Peripheral stimulation test

Patients were admitted at the inpatient pediatric floor of NIH CC at least one day prior to the procedure. An intravenous (IV) catheter was placed in the forearm at least one hour prior to the test initiation (most commonly 1–2 days prior to testing). Patients were fasting and remained lying in bed for the duration of the test. Samples were collected at times − 15 and 0 min prior to administration of stimulant at approximately 8:00am.

In the DDAVP group, 10mcg of DDAVP (2.5mL of 4mcg/mL solution) was administered via IV push over 30 s, followed by a 2mL normal saline flush. Samples were then collected at additional timepoints after administration of DDAVP at + 15, +30, + 45, and + 60 min. In a subset of patients, samples were collected at + 10, +20, + 30, +45, and + 60 min but results were not considered significantly different and eventually protocol was adjusted to sampling every 15 min. For this subset of patients (n = 7) the highest value of samples at + 10 and + 20 min was used as the + 15 min value. Patients were advised to follow moderate fluid restriction after DDAVP administration (max 40oz/1.2 L) for 24 h post-procedure, unless otherwise indicated by the treating physician. Intake/output monitoring was recommended for 24 h, and a repeat basic metabolic panel was obtained the following day.

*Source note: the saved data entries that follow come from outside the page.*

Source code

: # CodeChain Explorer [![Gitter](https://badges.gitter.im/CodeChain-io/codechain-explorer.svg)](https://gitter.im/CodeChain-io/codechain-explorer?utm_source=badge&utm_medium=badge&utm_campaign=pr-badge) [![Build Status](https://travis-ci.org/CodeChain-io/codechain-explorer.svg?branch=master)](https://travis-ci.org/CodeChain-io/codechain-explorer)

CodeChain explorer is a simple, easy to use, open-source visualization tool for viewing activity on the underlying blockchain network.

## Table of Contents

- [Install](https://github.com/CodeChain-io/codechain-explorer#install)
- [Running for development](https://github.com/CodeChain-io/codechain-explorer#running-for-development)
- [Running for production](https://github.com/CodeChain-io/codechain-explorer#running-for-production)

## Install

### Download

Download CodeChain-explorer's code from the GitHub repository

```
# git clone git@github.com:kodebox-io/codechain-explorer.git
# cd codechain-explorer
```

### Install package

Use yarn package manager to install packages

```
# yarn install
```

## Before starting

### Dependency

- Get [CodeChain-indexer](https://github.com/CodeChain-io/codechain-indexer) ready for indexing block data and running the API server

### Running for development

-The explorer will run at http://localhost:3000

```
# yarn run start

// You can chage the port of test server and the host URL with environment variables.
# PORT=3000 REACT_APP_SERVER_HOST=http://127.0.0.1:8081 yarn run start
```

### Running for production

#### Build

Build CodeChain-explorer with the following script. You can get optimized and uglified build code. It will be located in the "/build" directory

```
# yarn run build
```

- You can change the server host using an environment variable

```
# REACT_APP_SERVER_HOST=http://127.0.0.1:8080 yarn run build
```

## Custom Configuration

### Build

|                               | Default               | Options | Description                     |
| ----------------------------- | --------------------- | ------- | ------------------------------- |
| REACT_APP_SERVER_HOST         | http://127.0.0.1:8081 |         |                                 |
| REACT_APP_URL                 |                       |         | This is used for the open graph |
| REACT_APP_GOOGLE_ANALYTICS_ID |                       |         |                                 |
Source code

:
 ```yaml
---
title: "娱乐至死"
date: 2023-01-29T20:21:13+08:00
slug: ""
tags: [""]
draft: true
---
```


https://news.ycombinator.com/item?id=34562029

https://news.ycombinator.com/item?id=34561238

In the CRH group, after baseline samples were obtained, patients received 1mcg/kg, max 100mcg, of oCRH via IV push, and samples were collected at times + 15, +30, and + 45 min after administration [3].

Samples were analyzed for cortisol and ACTH and the percentage change from baseline was calculated as: [(peak level after stimulation – baseline level)/baseline level]*100. The DDAVP test was considered consistent with CD based on previously published criteria: >18% increase in cortisol and >33% increase in ACTH [12]. The CRH test was considered consistent with CD if there was >20% increase in cortisol and >35% increase in ACTH [3].

Bilateral inferior petrosal sinus sampling (BIPSS)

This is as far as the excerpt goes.